- **What to do**: What you return must match the listing below line for line, minus its pictures.

- **Data to examine**:
== Segment start ==
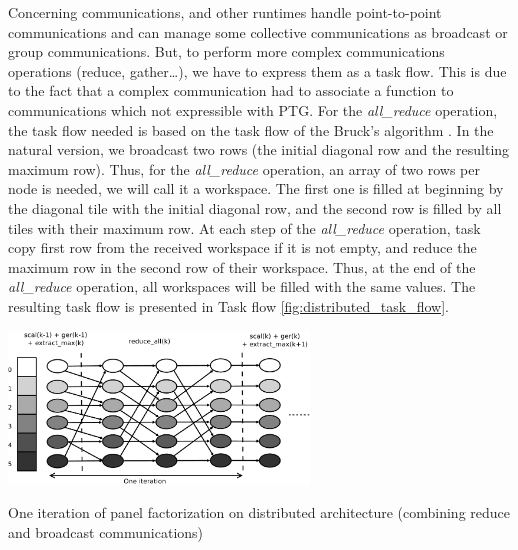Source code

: Concerning communications, \dague and other runtimes handle point-to-point communications and can manage some collective communications as broadcast or group communications. But, to perform more complex communications operations (reduce, gather\dots), we have to express them as a task flow. 
This is due to the fact that a complex communication had to associate a function to communications which not expressible with PTG. For the \emph{all\_reduce} operation, the task flow needed is based on the task flow of the Bruck's algorithm \cite{BruckEtAl97}.
In the natural version, we broadcast two rows (the initial diagonal row and the resulting maximum row). Thus, for the \emph{all\_reduce} operation, an array of two rows per node is needed, we will call it a workspace. The first one is filled at beginning by the diagonal tile with the initial diagonal row, and the second row is filled by all tiles with their maximum row. At each step of the \textit{all\_reduce} operation, task copy first row from the received workspace if it is not empty, and reduce the maximum row in the second row of their workspace. Thus, at the end of the \textit{all\_reduce} operation, all workspaces will be filled with the same values.
The resulting task flow is presented in Task flow \ref{fig:distributed_task_flow}.

\begin{taskflow}[!ht]
\centering
\includegraphics[width=0.6\textwidth]{figures/distributed_tf_bw.pdf}
\caption{One iteration of panel factorization on distributed architecture (combining reduce and broadcast communications)\label{fig:distributed_task_flow}}

\end{taskflow}

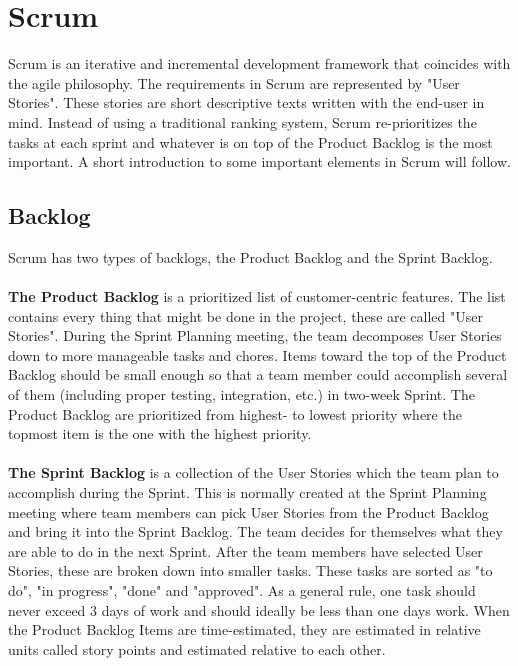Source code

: \section{Scrum}
Scrum is an iterative and incremental development framework that coincides with the agile philosophy. The requirements in Scrum are represented by "User Stories". These stories are short descriptive texts written with the end-user in mind. Instead of using a traditional ranking system, Scrum re-prioritizes the tasks at each sprint and whatever is on top of the Product Backlog is the most important. A short introduction to some important elements in Scrum will follow. 

\subsection{Backlog}
Scrum has two types of backlogs, the Product Backlog and the Sprint Backlog.
\\ \\ 
\textbf{The Product Backlog} is a prioritized list of customer-centric features. The list contains every thing that might be done in the project, these are called "User Stories". During the Sprint Planning meeting, the team decomposes User Stories down to more manageable tasks and chores. Items toward the top of the Product Backlog should be small enough so that a team member could accomplish several of them (including proper testing, integration, etc.) in two-week Sprint. The Product Backlog are prioritized from highest- to lowest priority where the topmost item is the one with the highest priority.   
\\ \\ 
\textbf{The Sprint Backlog} is a collection of the User Stories which the team plan to accomplish during the Sprint. This is normally created at the Sprint Planning meeting where team members can pick User Stories from the Product Backlog and bring it into the Sprint Backlog. The team decides for themselves what they are able to do in the next Sprint. After the team members have selected User Stories, these are broken down into smaller tasks. These tasks are sorted as "to do", "in progress", "done" and "approved". As a general rule, one task should never exceed 3 days of work and should ideally be less than one days work.
When the Product Backlog Items are time-estimated, they are estimated in relative units called story points and estimated relative to each other.\\
\\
== Segment end ==
- **Exercise answer**:
Source code

: Concerning communications, \dague and other runtimes handle point-to-point communications and can manage some collective communications as broadcast or group communications. But, to perform more complex communications operations (reduce, gather\dots), we have to express them as a task flow. 
This is due to the fact that a complex communication had to associate a function to communications which not expressible with PTG. For the \emph{all\_reduce} operation, the task flow needed is based on the task flow of the Bruck's algorithm \cite{BruckEtAl97}.
In the natural version, we broadcast two rows (the initial diagonal row and the resulting maximum row). Thus, for the \emph{all\_reduce} operation, an array of two rows per node is needed, we will call it a workspace. The first one is filled at beginning by the diagonal tile with the initial diagonal row, and the second row is filled by all tiles with their maximum row. At each step of the \textit{all\_reduce} operation, task copy first row from the received workspace if it is not empty, and reduce the maximum row in the second row of their workspace. Thus, at the end of the \textit{all\_reduce} operation, all workspaces will be filled with the same values.
The resulting task flow is presented in Task flow \ref{fig:distributed_task_flow}.

\begin{taskflow}[!ht]
\centering
\includegraphics[width=0.6\textwidth]{figures/distributed_tf_bw.pdf}
\caption{One iteration of panel factorization on distributed architecture (combining reduce and broadcast communications)\label{fig:distributed_task_flow}}

\end{taskflow}

Source code

: \section{Scrum}
Scrum is an iterative and incremental development framework that coincides with the agile philosophy. The requirements in Scrum are represented by "User Stories". These stories are short descriptive texts written with the end-user in mind. Instead of using a traditional ranking system, Scrum re-prioritizes the tasks at each sprint and whatever is on top of the Product Backlog is the most important. A short introduction to some important elements in Scrum will follow. 

\subsection{Backlog}
Scrum has two types of backlogs, the Product Backlog and the Sprint Backlog.
\\ \\ 
\textbf{The Product Backlog} is a prioritized list of customer-centric features. The list contains every thing that might be done in the project, these are called "User Stories". During the Sprint Planning meeting, the team decomposes User Stories down to more manageable tasks and chores. Items toward the top of the Product Backlog should be small enough so that a team member could accomplish several of them (including proper testing, integration, etc.) in two-week Sprint. The Product Backlog are prioritized from highest- to lowest priority where the topmost item is the one with the highest priority.   
\\ \\ 
\textbf{The Sprint Backlog} is a collection of the User Stories which the team plan to accomplish during the Sprint. This is normally created at the Sprint Planning meeting where team members can pick User Stories from the Product Backlog and bring it into the Sprint Backlog. The team decides for themselves what they are able to do in the next Sprint. After the team members have selected User Stories, these are broken down into smaller tasks. These tasks are sorted as "to do", "in progress", "done" and "approved". As a general rule, one task should never exceed 3 days of work and should ideally be less than one days work.
When the Product Backlog Items are time-estimated, they are estimated in relative units called story points and estimated relative to each other.\\
\\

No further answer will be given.